• WORK REQUIRED:
Lines before the one containing "The format of" are left out; that line and every line after it, through the end of the records, are to be reproduced exactly.

• SOURCE DATA:
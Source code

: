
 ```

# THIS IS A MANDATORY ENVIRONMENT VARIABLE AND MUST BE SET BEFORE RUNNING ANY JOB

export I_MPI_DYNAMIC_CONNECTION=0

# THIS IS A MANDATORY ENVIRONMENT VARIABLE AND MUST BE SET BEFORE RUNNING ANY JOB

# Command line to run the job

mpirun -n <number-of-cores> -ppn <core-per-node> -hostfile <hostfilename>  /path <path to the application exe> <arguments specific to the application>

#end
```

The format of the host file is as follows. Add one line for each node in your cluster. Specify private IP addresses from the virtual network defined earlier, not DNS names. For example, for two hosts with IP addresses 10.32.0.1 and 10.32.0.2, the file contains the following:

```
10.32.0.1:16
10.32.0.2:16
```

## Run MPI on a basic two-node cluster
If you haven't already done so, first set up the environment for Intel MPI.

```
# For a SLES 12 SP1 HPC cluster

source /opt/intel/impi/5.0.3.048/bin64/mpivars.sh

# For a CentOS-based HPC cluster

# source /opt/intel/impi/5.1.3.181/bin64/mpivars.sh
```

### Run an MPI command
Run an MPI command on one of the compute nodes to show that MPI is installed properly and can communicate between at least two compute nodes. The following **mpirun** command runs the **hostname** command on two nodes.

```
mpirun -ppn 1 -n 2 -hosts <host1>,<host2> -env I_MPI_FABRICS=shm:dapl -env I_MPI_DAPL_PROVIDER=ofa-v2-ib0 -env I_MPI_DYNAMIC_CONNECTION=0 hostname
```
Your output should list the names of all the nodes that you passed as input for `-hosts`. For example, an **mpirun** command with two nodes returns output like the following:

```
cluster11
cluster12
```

• REPLY TO THE TASK:
The format of the host file is as follows. Add one line for each node in your cluster. Specify private IP addresses from the virtual network defined earlier, not DNS names. For example, for two hosts with IP addresses 10.32.0.1 and 10.32.0.2, the file contains the following:

```
10.32.0.1:16
10.32.0.2:16
```

## Run MPI on a basic two-node cluster
If you haven't already done so, first set up the environment for Intel MPI.

```
# For a SLES 12 SP1 HPC cluster

source /opt/intel/impi/5.0.3.048/bin64/mpivars.sh

# For a CentOS-based HPC cluster

# source /opt/intel/impi/5.1.3.181/bin64/mpivars.sh
```

### Run an MPI command
Run an MPI command on one of the compute nodes to show that MPI is installed properly and can communicate between at least two compute nodes. The following **mpirun** command runs the **hostname** command on two nodes.

```
mpirun -ppn 1 -n 2 -hosts <host1>,<host2> -env I_MPI_FABRICS=shm:dapl -env I_MPI_DAPL_PROVIDER=ofa-v2-ib0 -env I_MPI_DYNAMIC_CONNECTION=0 hostname
```
Your output should list the names of all the nodes that you passed as input for `-hosts`. For example, an **mpirun** command with two nodes returns output like the following:

```
cluster11
cluster12
```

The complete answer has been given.